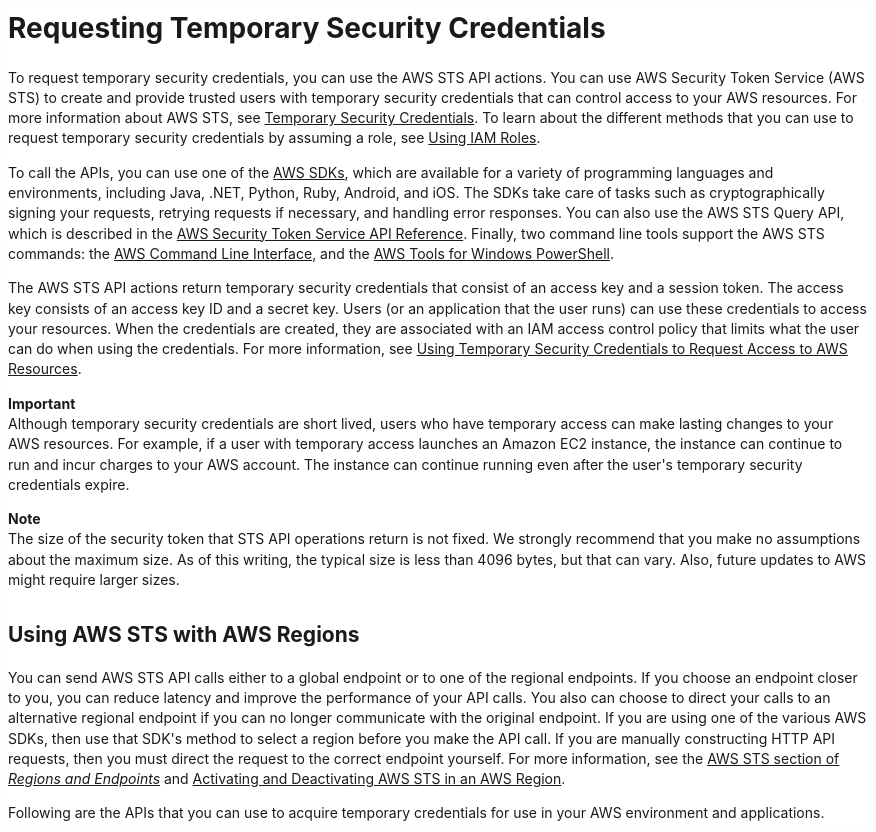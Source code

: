 # Requesting Temporary Security Credentials<a name="id_credentials_temp_request"></a>

To request temporary security credentials, you can use the AWS STS API actions\. You can use AWS Security Token Service \(AWS STS\) to create and provide trusted users with temporary security credentials that can control access to your AWS resources\. For more information about AWS STS, see [Temporary Security Credentials](id_credentials_temp.md)\. To learn about the different methods that you can use to request temporary security credentials by assuming a role, see [Using IAM Roles](id_roles_use.md)\.

To call the APIs, you can use one of the [AWS SDKs](http://aws.amazon.com/tools/), which are available for a variety of programming languages and environments, including Java, \.NET, Python, Ruby, Android, and iOS\. The SDKs take care of tasks such as cryptographically signing your requests, retrying requests if necessary, and handling error responses\. You can also use the AWS STS Query API, which is described in the [AWS Security Token Service API Reference](http://docs.aws.amazon.com/STS/latest/APIReference/)\. Finally, two command line tools support the AWS STS commands: the [AWS Command Line Interface](https://aws.amazon.com/documentation/cli), and the [AWS Tools for Windows PowerShell](https://aws.amazon.com/documentation/powershell)\. 

The AWS STS API actions return temporary security credentials that consist of an access key and a session token\. The access key consists of an access key ID and a secret key\. Users \(or an application that the user runs\) can use these credentials to access your resources\. When the credentials are created, they are associated with an IAM access control policy that limits what the user can do when using the credentials\. For more information, see [Using Temporary Security Credentials to Request Access to AWS Resources](id_credentials_temp_use-resources.md)\. 

**Important**  
Although temporary security credentials are short lived, users who have temporary access can make lasting changes to your AWS resources\. For example, if a user with temporary access launches an Amazon EC2 instance, the instance can continue to run and incur charges to your AWS account\. The instance can continue running even after the user's temporary security credentials expire\.

**Note**  
The size of the security token that STS API operations return is not fixed\. We strongly recommend that you make no assumptions about the maximum size\. As of this writing, the typical size is less than 4096 bytes, but that can vary\. Also, future updates to AWS might require larger sizes\.

## Using AWS STS with AWS Regions<a name="using_sts_regions"></a>

You can send AWS STS API calls either to a global endpoint or to one of the regional endpoints\. If you choose an endpoint closer to you, you can reduce latency and improve the performance of your API calls\. You also can choose to direct your calls to an alternative regional endpoint if you can no longer communicate with the original endpoint\. If you are using one of the various AWS SDKs, then use that SDK's method to select a region before you make the API call\. If you are manually constructing HTTP API requests, then you must direct the request to the correct endpoint yourself\. For more information, see the [AWS STS section of *Regions and Endpoints*](http://docs.aws.amazon.com/general/latest/gr/rande.html#sts_region) and [Activating and Deactivating AWS STS in an AWS Region](id_credentials_temp_enable-regions.md)\.

Following are the APIs that you can use to acquire temporary credentials for use in your AWS environment and applications\.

Goal of the exercise »
Without the pictures, reproduce every line of the records above exactly.

Final answer »
Source code

: # Requesting Temporary Security Credentials<a name="id_credentials_temp_request"></a>

To request temporary security credentials, you can use the AWS STS API actions\. You can use AWS Security Token Service \(AWS STS\) to create and provide trusted users with temporary security credentials that can control access to your AWS resources\. For more information about AWS STS, see [Temporary Security Credentials](id_credentials_temp.md)\. To learn about the different methods that you can use to request temporary security credentials by assuming a role, see [Using IAM Roles](id_roles_use.md)\.

To call the APIs, you can use one of the [AWS SDKs](http://aws.amazon.com/tools/), which are available for a variety of programming languages and environments, including Java, \.NET, Python, Ruby, Android, and iOS\. The SDKs take care of tasks such as cryptographically signing your requests, retrying requests if necessary, and handling error responses\. You can also use the AWS STS Query API, which is described in the [AWS Security Token Service API Reference](http://docs.aws.amazon.com/STS/latest/APIReference/)\. Finally, two command line tools support the AWS STS commands: the [AWS Command Line Interface](https://aws.amazon.com/documentation/cli), and the [AWS Tools for Windows PowerShell](https://aws.amazon.com/documentation/powershell)\. 

The AWS STS API actions return temporary security credentials that consist of an access key and a session token\. The access key consists of an access key ID and a secret key\. Users \(or an application that the user runs\) can use these credentials to access your resources\. When the credentials are created, they are associated with an IAM access control policy that limits what the user can do when using the credentials\. For more information, see [Using Temporary Security Credentials to Request Access to AWS Resources](id_credentials_temp_use-resources.md)\. 

**Important**  
Although temporary security credentials are short lived, users who have temporary access can make lasting changes to your AWS resources\. For example, if a user with temporary access launches an Amazon EC2 instance, the instance can continue to run and incur charges to your AWS account\. The instance can continue running even after the user's temporary security credentials expire\.

**Note**  
The size of the security token that STS API operations return is not fixed\. We strongly recommend that you make no assumptions about the maximum size\. As of this writing, the typical size is less than 4096 bytes, but that can vary\. Also, future updates to AWS might require larger sizes\.

## Using AWS STS with AWS Regions<a name="using_sts_regions"></a>

You can send AWS STS API calls either to a global endpoint or to one of the regional endpoints\. If you choose an endpoint closer to you, you can reduce latency and improve the performance of your API calls\. You also can choose to direct your calls to an alternative regional endpoint if you can no longer communicate with the original endpoint\. If you are using one of the various AWS SDKs, then use that SDK's method to select a region before you make the API call\. If you are manually constructing HTTP API requests, then you must direct the request to the correct endpoint yourself\. For more information, see the [AWS STS section of *Regions and Endpoints*](http://docs.aws.amazon.com/general/latest/gr/rande.html#sts_region) and [Activating and Deactivating AWS STS in an AWS Region](id_credentials_temp_enable-regions.md)\.

Following are the APIs that you can use to acquire temporary credentials for use in your AWS environment and applications\.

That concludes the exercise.